→ What you should do:
Copy every line from the data below in which the string "details" can be found.

→ Data supplied:
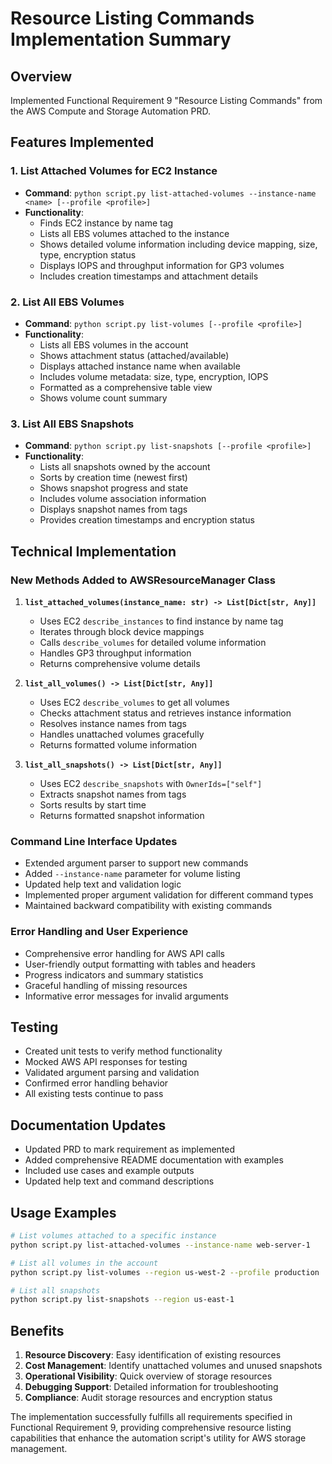 # Resource Listing Commands Implementation Summary

## Overview
Implemented Functional Requirement 9 "Resource Listing Commands" from the AWS Compute and Storage Automation PRD.

## Features Implemented

### 1. List Attached Volumes for EC2 Instance
- **Command**: `python script.py list-attached-volumes --instance-name <name> [--profile <profile>]`
- **Functionality**: 
  - Finds EC2 instance by name tag
  - Lists all EBS volumes attached to the instance
  - Shows detailed volume information including device mapping, size, type, encryption status
  - Displays IOPS and throughput information for GP3 volumes
  - Includes creation timestamps and attachment details

### 2. List All EBS Volumes
- **Command**: `python script.py list-volumes [--profile <profile>]`
- **Functionality**:
  - Lists all EBS volumes in the account
  - Shows attachment status (attached/available)
  - Displays attached instance name when available
  - Includes volume metadata: size, type, encryption, IOPS
  - Formatted as a comprehensive table view
  - Shows volume count summary

### 3. List All EBS Snapshots
- **Command**: `python script.py list-snapshots [--profile <profile>]`
- **Functionality**:
  - Lists all snapshots owned by the account
  - Sorts by creation time (newest first)
  - Shows snapshot progress and state
  - Includes volume association information
  - Displays snapshot names from tags
  - Provides creation timestamps and encryption status

## Technical Implementation

### New Methods Added to AWSResourceManager Class

1. **`list_attached_volumes(instance_name: str) -> List[Dict[str, Any]]`**
   - Uses EC2 `describe_instances` to find instance by name tag
   - Iterates through block device mappings
   - Calls `describe_volumes` for detailed volume information
   - Handles GP3 throughput information
   - Returns comprehensive volume details

2. **`list_all_volumes() -> List[Dict[str, Any]]`**
   - Uses EC2 `describe_volumes` to get all volumes
   - Checks attachment status and retrieves instance information
   - Resolves instance names from tags
   - Handles unattached volumes gracefully
   - Returns formatted volume information

3. **`list_all_snapshots() -> List[Dict[str, Any]]`**
   - Uses EC2 `describe_snapshots` with `OwnerIds=["self"]`
   - Extracts snapshot names from tags
   - Sorts results by start time
   - Returns formatted snapshot information

### Command Line Interface Updates

- Extended argument parser to support new commands
- Added `--instance-name` parameter for volume listing
- Updated help text and validation logic
- Implemented proper argument validation for different command types
- Maintained backward compatibility with existing commands

### Error Handling and User Experience

- Comprehensive error handling for AWS API calls
- User-friendly output formatting with tables and headers
- Progress indicators and summary statistics
- Graceful handling of missing resources
- Informative error messages for invalid arguments

## Testing

- Created unit tests to verify method functionality
- Mocked AWS API responses for testing
- Validated argument parsing and validation
- Confirmed error handling behavior
- All existing tests continue to pass

## Documentation Updates

- Updated PRD to mark requirement as implemented
- Added comprehensive README documentation with examples
- Included use cases and example outputs
- Updated help text and command descriptions

## Usage Examples

```bash
# List volumes attached to a specific instance
python script.py list-attached-volumes --instance-name web-server-1

# List all volumes in the account
python script.py list-volumes --region us-west-2 --profile production

# List all snapshots
python script.py list-snapshots --region us-east-1
```

## Benefits

1. **Resource Discovery**: Easy identification of existing resources
2. **Cost Management**: Identify unattached volumes and unused snapshots
3. **Operational Visibility**: Quick overview of storage resources
4. **Debugging Support**: Detailed information for troubleshooting
5. **Compliance**: Audit storage resources and encryption status

The implementation successfully fulfills all requirements specified in Functional Requirement 9, providing comprehensive resource listing capabilities that enhance the automation script's utility for AWS storage management.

→ Answer box:
  - Includes creation timestamps and attachment details
   - Returns comprehensive volume details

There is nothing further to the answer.